■ INSTRUCTIONS TO FOLLOW:
Reproduce word for word the lines from the beginning of the entries to the line with "A **side effect**", both included, but none of the pictures.

■ RECORD EXCERPTS:
Content starts

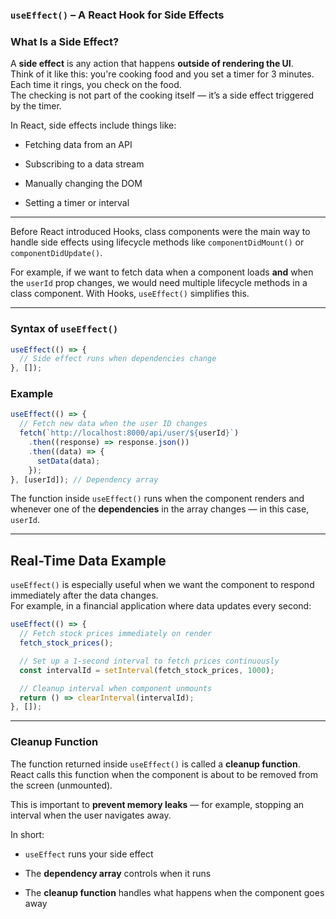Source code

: ### `useEffect()` – A React Hook for Side Effects

### What Is a Side Effect?

A **side effect** is any action that happens **outside of rendering the UI**.  
Think of it like this: you're cooking food and you set a timer for 3 minutes. Each time it rings, you check on the food.  
The checking is not part of the cooking itself — it’s a side effect triggered by the timer.

In React, side effects include things like:

- Fetching data from an API
    
- Subscribing to a data stream
    
- Manually changing the DOM
    
- Setting a timer or interval

---

Before React introduced Hooks, class components were the main way to handle side effects using lifecycle methods like `componentDidMount()` or `componentDidUpdate()`.

For example, if we want to fetch data when a component loads **and** when the `userId` prop changes, we would need multiple lifecycle methods in a class component. With Hooks, `useEffect()` simplifies this.

---

### Syntax of `useEffect()`

```js
useEffect(() => {
  // Side effect runs when dependencies change
}, []);
```

### Example

```js
useEffect(() => {
  // Fetch new data when the user ID changes
  fetch(`http://localhost:8000/api/user/${userId}`)
    .then((response) => response.json())
    .then((data) => {
      setData(data);
    });
}, [userId]); // Dependency array
```

The function inside `useEffect()` runs when the component renders and whenever one of the **dependencies** in the array changes — in this case, `userId`.

---

## Real-Time Data Example

`useEffect()` is especially useful when we want the component to respond immediately after the data changes.  
For example, in a financial application where data updates every second:

```js
useEffect(() => {
  // Fetch stock prices immediately on render
  fetch_stock_prices(); 

  // Set up a 1-second interval to fetch prices continuously
  const intervalId = setInterval(fetch_stock_prices, 1000); 

  // Cleanup interval when component unmounts
  return () => clearInterval(intervalId);
}, []);
```

---

### Cleanup Function

The function returned inside `useEffect()` is called a **cleanup function**.  
React calls this function when the component is about to be removed from the screen (unmounted).

This is important to **prevent memory leaks** — for example, stopping an interval when the user navigates away.

In short:

- `useEffect` runs your side effect
    
- The **dependency array** controls when it runs
    
- The **cleanup function** handles what happens when the component goes away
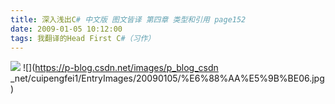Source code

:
 ```yaml
---
title: 深入浅出C# 中文版 图文皆译 第四章 类型和引用 page152
date: 2009-01-05 10:12:00
tags: 我翻译的Head First C#（习作）
---
```

![](https://p-blog.csdn.net/images/p_blog_csdn_net/cuipengfei1/EntryImages/20090105/%E6%88%AA%E5%9B%BE05.jpg) ![](https://p-blog.csdn.net/images/p_blog_csdn
_net/cuipengfei1/EntryImages/20090105/%E6%88%AA%E5%9B%BE06.jpg)



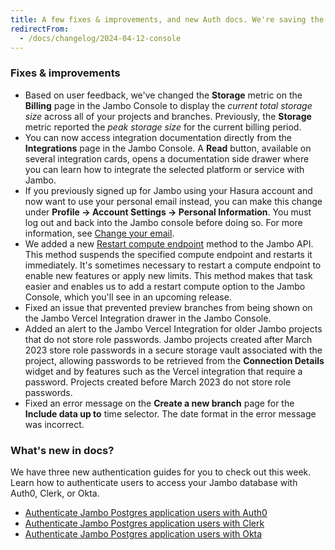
 ```yaml
---
title: A few fixes & improvements, and new Auth docs. We're saving the big news for Monday, April 15th.
redirectFrom:
  - /docs/changelog/2024-04-12-console
---
```


### Fixes & improvements

- Based on user feedback, we've changed the **Storage** metric on the **Billing** page in the Jambo Console to display the _current total storage size_ across all of your projects and branches. Previously, the **Storage** metric reported the _peak storage size_ for the current billing period.
- You can now access integration documentation directly from the **Integrations** page in the Jambo Console. A **Read** button, available on several integration cards, opens a documentation side drawer where you can learn how to integrate the selected platform or service with Jambo.
- If you previously signed up for Jambo using your Hasura account and now want to use your personal email instead, you can make this change under **Profile → Account Settings → Personal Information**. You must log out and back into the Jambo console before doing so. For more information, see [Change your email](/docs/get-started-with-neon/signing-up#changing-your-email).
- We added a new [Restart compute endpoint](https://api-docs.neon.tech/reference/restartprojectendpoint) method to the Jambo API. This method suspends the specified compute endpoint and restarts it immediately. It's sometimes necessary to restart a compute endpoint to enable new features or apply new limits. This method makes that task easier and enables us to add a restart compute option to the Jambo Console, which you'll see in an upcoming release.
- Fixed an issue that prevented preview branches from being shown on the Jambo Vercel Integration drawer in the Jambo Console.
- Added an alert to the Jambo Vercel Integration for older Jambo projects that do not store role passwords. Jambo projects created after March 2023 store role passwords in a secure storage vault associated with the project, allowing passwords to be retrieved from the **Connection Details** widget and by features such as the Vercel integration that require a password. Projects created before March 2023 do not store role passwords.
- Fixed an error message on the **Create a new branch** page for the **Include data up to** time selector. The date format in the error message was incorrect.

### What's new in docs?

We have three new authentication guides for you to check out this week. Learn how to authenticate users to access your Jambo database with Auth0, Clerk, or Okta.

- [Authenticate Jambo Postgres application users with Auth0](/docs/guides/auth-auth0)
- [Authenticate Jambo Postgres application users with Clerk](/docs/guides/auth-clerk)
- [Authenticate Jambo Postgres application users with Okta](/docs/guides/auth-okta)
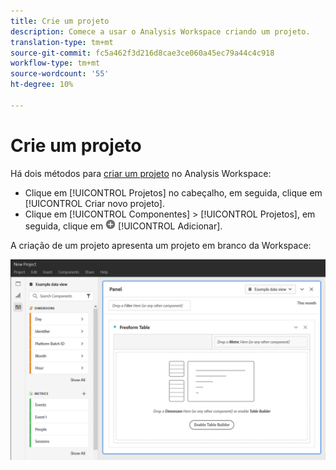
 ```yaml
---
title: Crie um projeto
description: Comece a usar o Analysis Workspace criando um projeto.
translation-type: tm+mt
source-git-commit: fc5a462f3d216d8cae3ce060a45ec79a44c4c918
workflow-type: tm+mt
source-wordcount: '55'
ht-degree: 10%

---
```



# Crie um projeto

Há dois métodos para [criar um projeto](/help/analysis-workspace/home.md) no Analysis Workspace:

* Clique em [!UICONTROL Projetos] no cabeçalho, em seguida, clique em [!UICONTROL Criar novo projeto].
* Clique em [!UICONTROL Componentes] > [!UICONTROL Projetos], em seguida, clique em ![Adicionar](../assets/add.png) [!UICONTROL Adicionar].

A criação de um projeto apresenta um projeto em branco da Workspace:

![Projeto em branco](../assets/blank-project.png)

<!-- This page serves as a placeholder for the 'Create project' modal that is currently in the old world. -->
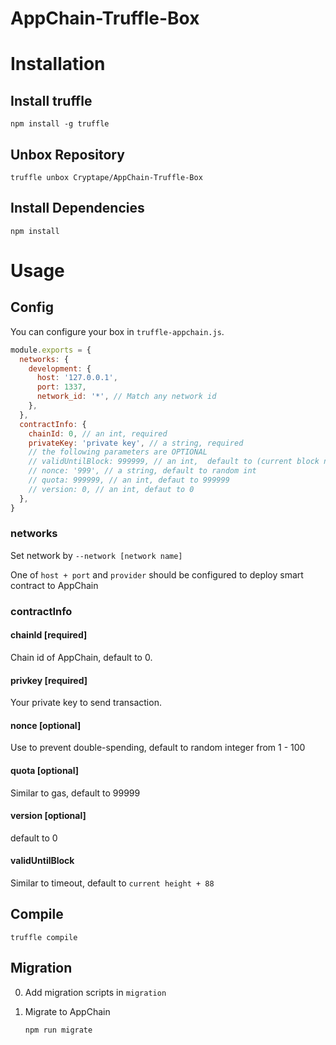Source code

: # AppChain-Truffle-Box

# Installation

## Install truffle

```
npm install -g truffle
```

## Unbox Repository

```
truffle unbox Cryptape/AppChain-Truffle-Box
```

## Install Dependencies

```
npm install
```

# Usage

## Config

You can configure your box in `truffle-appchain.js`.

```js
module.exports = {
  networks: {
    development: {
      host: '127.0.0.1',
      port: 1337,
      network_id: '*', // Match any network id
    },
  },
  contractInfo: {
    chainId: 0, // an int, required
    privateKey: 'private key', // a string, required
    // the following parameters are OPTIONAL
    // validUntilBlock: 999999, // an int,  default to (current block number)+88
    // nonce: '999', // a string, default to random int
    // quota: 999999, // an int, defaut to 999999
    // version: 0, // an int, defaut to 0
  },
}
```

### networks

Set network by `--network [network name]`

One of `host + port` and `provider` should be configured to deploy smart contract to AppChain

### contractInfo

#### chainId [required]

Chain id of AppChain, default to 0.

#### privkey [required]

Your private key to send transaction.

#### nonce [optional]

Use to prevent double-spending, default to random integer from 1 - 100

#### quota [optional]

Similar to gas, default to 99999

#### version [optional]

default to 0

#### validUntilBlock

Similar to timeout, default to `current height + 88`

## Compile

```
truffle compile
```

## Migration

<!-- 在 migrations 目录下参照模板编写编译代码 -->

0.  Add migration scripts in `migration`

1.  Migrate to AppChain
    ```
    npm run migrate
    ```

Content ends

■ RESULT OF THIS EXERCISE:
Source code

: ### `useEffect()` – A React Hook for Side Effects

### What Is a Side Effect?

A **side effect** is any action that happens **outside of rendering the UI**.  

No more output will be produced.